* _What you need to do_:
When a line of the records contains "complete", copy it.

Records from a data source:
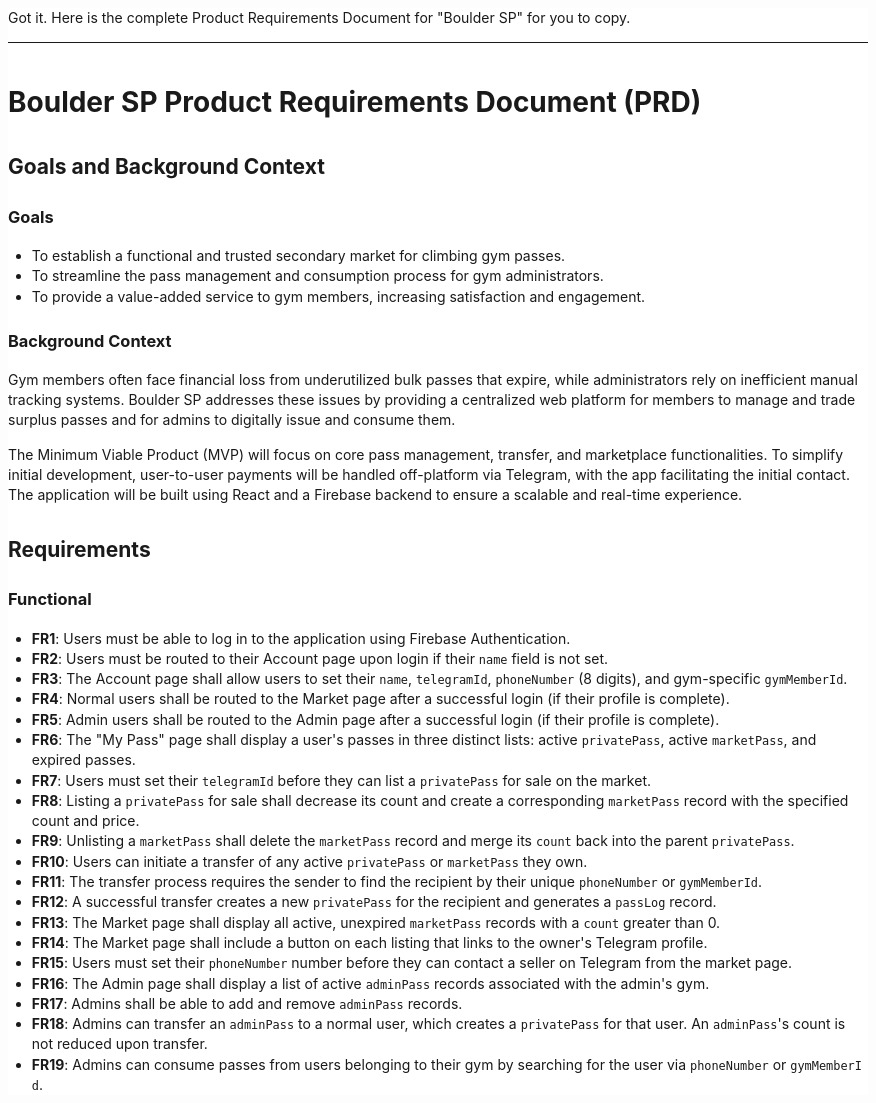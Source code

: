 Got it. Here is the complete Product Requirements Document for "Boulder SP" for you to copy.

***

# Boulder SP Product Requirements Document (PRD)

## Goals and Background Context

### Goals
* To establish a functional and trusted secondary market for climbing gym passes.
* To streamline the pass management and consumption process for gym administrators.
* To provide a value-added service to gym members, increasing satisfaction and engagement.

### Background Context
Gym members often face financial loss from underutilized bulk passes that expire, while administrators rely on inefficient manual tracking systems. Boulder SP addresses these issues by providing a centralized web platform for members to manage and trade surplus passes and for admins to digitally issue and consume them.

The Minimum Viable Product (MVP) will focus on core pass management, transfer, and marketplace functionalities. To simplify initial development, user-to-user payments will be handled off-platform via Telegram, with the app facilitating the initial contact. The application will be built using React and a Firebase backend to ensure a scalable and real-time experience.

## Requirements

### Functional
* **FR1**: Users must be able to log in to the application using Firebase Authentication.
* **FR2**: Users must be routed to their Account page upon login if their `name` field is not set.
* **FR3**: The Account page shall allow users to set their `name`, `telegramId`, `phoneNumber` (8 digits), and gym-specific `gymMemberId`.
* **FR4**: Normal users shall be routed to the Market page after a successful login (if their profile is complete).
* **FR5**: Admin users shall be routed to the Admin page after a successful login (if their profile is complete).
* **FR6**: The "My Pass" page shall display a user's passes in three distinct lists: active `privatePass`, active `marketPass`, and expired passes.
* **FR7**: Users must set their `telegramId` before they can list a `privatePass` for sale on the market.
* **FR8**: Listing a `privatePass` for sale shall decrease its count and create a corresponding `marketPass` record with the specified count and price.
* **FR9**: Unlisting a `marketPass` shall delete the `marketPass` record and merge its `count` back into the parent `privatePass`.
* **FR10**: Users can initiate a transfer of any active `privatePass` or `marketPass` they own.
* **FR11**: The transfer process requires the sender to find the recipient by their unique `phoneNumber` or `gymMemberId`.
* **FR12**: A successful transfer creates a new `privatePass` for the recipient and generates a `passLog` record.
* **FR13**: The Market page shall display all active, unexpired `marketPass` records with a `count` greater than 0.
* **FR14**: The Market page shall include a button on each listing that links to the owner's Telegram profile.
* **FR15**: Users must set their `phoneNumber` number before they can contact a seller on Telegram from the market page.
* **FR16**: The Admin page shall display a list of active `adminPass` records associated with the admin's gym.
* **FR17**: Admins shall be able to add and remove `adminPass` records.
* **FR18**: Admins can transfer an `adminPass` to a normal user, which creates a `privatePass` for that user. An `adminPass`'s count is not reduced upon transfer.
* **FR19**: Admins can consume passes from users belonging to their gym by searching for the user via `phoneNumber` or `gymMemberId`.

* _Written reply_:
: Got it. Here is the complete Product Requirements Document for "Boulder SP" for you to copy.
* **FR4**: Normal users shall be routed to the Market page after a successful login (if their profile is complete).
* **FR5**: Admin users shall be routed to the Admin page after a successful login (if their profile is complete).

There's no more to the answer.